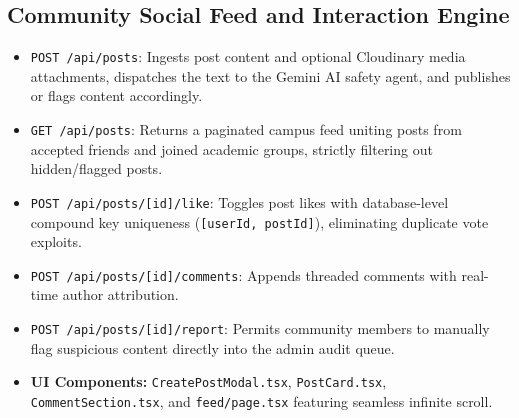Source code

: \documentclass[12pt, a4paper, oneside]{report}
\begin{document}
\subsection{Community Social Feed and Interaction Engine}
\begin{itemize}[leftmargin=0.7cm]
    \item \texttt{POST /api/posts}: Ingests post content and optional Cloudinary media attachments, dispatches the text to the Gemini AI safety agent, and publishes or flags content accordingly.
    \item \texttt{GET /api/posts}: Returns a paginated campus feed uniting posts from accepted friends and joined academic groups, strictly filtering out hidden/flagged posts.
    \item \texttt{POST /api/posts/[id]/like}: Toggles post likes with database-level compound key uniqueness (\texttt{[userId, postId]}), eliminating duplicate vote exploits.
    \item \texttt{POST /api/posts/[id]/comments}: Appends threaded comments with real-time author attribution.
    \item \texttt{POST /api/posts/[id]/report}: Permits community members to manually flag suspicious content directly into the admin audit queue.
    \item \textbf{UI Components:} \texttt{CreatePostModal.tsx}, \texttt{PostCard.tsx}, \texttt{CommentSection.tsx}, and \texttt{feed/page.tsx} featuring seamless infinite scroll.
\end{itemize}
\end{document}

→ **Task requirements**
Copy each line holding "content" from the material above.

→ **Response**
    \item \texttt{POST /api/posts}: Ingests post content and optional Cloudinary media attachments, dispatches the text to the Gemini AI safety agent, and publishes or flags content accordingly.
    \item \texttt{POST /api/posts/[id]/report}: Permits community members to manually flag suspicious content directly into the admin audit queue.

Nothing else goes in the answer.